A few more countries follow on Friday and Japan and South Korea are the only major markets where fans will have to wait longer, Screen Daily said.
The film sold a record number of advance tickets in North America and several other countries, analysts have said.
More box office records are expected to fall when more ticket information comes out in the next few days.
"It's a forgone conclusion that $100m (£54m) is going to be achieved by the end of the weekend," said Paul Dergarabedian, president of box office tracker Exhibitor Relations.
Fans in Hollywood were led through the streets by another Darth Vader
"The question is just how high can it go."
The previous five Star Wars films have made a total of $3.8bn (£2bn) at box offices worldwide.
Many fans dressed as characters from the films as they queued for hours - or, in some cases, even days and weeks - for the first screenings.
Jay Greene, 26, who saw it in New York, said: "Regardless of knowing what's going to happen, you still get that excitement, and it's closure."
Christian Miller, 27, in Los Angeles, dressed as Jedi master Qui-Gon Jinn for the first screening.
"It's one of my favourite things, like electricity, fire, medicine," he said. "It's proof that myth will have a role in human culture."
Sara Freeman, 19, dressed in a brown Jedi costume in Chicago, added: "I didn't expect to see as many girls as I did.
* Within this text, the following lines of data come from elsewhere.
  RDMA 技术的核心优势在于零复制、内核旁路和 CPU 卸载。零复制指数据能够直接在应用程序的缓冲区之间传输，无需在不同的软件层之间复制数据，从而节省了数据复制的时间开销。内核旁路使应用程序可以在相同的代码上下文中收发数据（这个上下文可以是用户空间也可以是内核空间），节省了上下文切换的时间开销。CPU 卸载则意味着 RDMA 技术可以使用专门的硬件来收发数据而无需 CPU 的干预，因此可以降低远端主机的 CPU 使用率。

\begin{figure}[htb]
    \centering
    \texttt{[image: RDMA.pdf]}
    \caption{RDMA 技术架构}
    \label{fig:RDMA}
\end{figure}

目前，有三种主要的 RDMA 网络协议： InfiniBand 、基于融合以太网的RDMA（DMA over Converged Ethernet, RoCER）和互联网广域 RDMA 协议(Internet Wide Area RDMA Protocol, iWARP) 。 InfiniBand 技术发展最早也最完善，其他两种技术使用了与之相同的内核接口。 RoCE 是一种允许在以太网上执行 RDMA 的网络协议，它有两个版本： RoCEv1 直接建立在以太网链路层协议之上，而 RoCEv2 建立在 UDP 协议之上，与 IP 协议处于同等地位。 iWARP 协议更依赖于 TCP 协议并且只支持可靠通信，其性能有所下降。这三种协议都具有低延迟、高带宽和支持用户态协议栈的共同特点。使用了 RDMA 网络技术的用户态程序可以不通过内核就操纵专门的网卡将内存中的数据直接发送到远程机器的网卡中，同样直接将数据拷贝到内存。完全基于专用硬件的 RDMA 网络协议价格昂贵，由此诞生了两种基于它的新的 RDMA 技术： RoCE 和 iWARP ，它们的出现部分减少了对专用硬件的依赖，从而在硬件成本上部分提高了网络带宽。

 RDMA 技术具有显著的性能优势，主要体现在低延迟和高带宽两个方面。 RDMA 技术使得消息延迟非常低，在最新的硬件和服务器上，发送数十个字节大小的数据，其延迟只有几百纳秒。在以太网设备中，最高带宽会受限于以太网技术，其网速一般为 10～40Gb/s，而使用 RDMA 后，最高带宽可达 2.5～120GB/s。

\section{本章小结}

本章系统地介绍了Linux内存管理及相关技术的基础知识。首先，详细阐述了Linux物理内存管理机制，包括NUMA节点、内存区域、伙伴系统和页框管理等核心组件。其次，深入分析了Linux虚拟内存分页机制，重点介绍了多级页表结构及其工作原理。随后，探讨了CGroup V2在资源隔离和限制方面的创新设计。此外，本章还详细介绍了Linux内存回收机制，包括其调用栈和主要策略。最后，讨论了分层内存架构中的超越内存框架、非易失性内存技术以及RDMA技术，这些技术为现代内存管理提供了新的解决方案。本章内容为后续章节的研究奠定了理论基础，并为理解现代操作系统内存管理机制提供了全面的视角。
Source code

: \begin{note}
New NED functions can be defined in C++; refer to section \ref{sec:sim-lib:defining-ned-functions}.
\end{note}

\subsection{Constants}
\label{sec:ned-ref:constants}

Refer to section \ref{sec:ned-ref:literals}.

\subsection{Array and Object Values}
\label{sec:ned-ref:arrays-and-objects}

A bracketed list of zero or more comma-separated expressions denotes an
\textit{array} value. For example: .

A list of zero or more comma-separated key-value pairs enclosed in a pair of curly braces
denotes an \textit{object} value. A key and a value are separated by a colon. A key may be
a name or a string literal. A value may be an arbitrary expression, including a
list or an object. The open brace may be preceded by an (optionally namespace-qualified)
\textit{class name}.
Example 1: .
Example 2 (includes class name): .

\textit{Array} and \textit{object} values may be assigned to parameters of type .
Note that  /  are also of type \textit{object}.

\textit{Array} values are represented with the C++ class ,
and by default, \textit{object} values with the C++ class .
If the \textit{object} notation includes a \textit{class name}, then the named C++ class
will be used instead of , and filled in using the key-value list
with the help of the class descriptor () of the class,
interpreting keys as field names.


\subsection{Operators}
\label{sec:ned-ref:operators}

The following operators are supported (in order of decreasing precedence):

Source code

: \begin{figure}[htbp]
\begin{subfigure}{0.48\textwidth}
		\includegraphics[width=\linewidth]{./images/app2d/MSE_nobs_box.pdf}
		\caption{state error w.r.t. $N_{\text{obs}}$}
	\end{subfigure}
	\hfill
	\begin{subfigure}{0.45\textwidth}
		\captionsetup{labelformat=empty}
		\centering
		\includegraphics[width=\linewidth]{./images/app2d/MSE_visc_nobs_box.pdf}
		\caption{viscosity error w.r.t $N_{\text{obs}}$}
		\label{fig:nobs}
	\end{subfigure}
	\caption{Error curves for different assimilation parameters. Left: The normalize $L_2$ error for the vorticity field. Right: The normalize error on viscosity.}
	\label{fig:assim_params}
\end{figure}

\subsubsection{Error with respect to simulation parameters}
There's not usually as many geek girls as geek boys."
Star Wars fever has also spread to Sydney, Australia
A US consulting firm has calculated the film's release could cost $627m (£342m) in lost productivity.
Meanwhile, DVD pirates are preparing to flood the market with illegal copies of the film, UK authorities said.
Sleeves for pirate copies of the film and discs with director George Lucas' introduction have been seized in London - but the full movie has not yet been found.